Now the Eureka athlete has a golden chapter.
The 35-year-old threw an Australian record of 68.92 metres to stake a gold medal in the Commonwealth Games on the Gold Coast last night.
Mitchell made her Games debut in Melbourne 2006 and the journey to her fourth Commonwealth Games has been all about continuously reinventing her game, physically and mentally.
Then Mitchell deliberately released the brakes in a superb season, breaking the Australian record twice on her road to the Games.
“I’m trying to let it happen rather than chasing it,” Mitchell said after last month’s state titles.
The Commonwealth title assured, an emotional Mitchell made her final attempt, a foul, before celebrating at Carrara Stadium.
Mitchell, who hails from Casterton, captured the attention of long-time Ballarat athletics coach Lindsay Burgoyne with her strong sprint and jump work as a teenager. She was a prime candidate for javelin, a sport relying on flexibility, mobility and timing for base power – enough to convince her to Ballarat.
This was her beginning.
Athletics has taken Mitchell across the world, but Ballarat is where she has made her home.
Young Eureka athletes say they never take for granted watching the Olympian training at Llanberris Reserve. Mitchell stays low-key but intensely disciplined presence challenges them to work harder, like their stablemate.
Eureka’s Will Barber said there has been a real buzz about the club with Mitchell in stellar form leading into the Commonwealth Games.

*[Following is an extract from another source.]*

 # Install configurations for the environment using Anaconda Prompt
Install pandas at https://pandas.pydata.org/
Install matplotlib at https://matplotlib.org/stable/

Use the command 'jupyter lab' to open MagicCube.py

“Kathryn’s an inspiration to watch in her elite training for us developing athletes,” Will said. “I like to tell athletes sometimes, make sure you pay attention – there’s an Olympian training over there.
"Kathryn’s been an upstanding athlete for Eureka Athletics Club and Ballarat Regional Athletics Centre a long time now and we couldn’t be more proud of her representing Australia and chasing her dream.”
Will said you need not be a larger-than-life athlete or big name like Usain Bolt to be a hero. Mitchell’s hard work and persistence made her a great role model.
Mitchell said she still believed in achieving big things and improving as the oldest competitor in last year’s world track and field championships. Her aim was to inspire persistence for younger athletes. Mitchell will return to Ballarat as a golden example.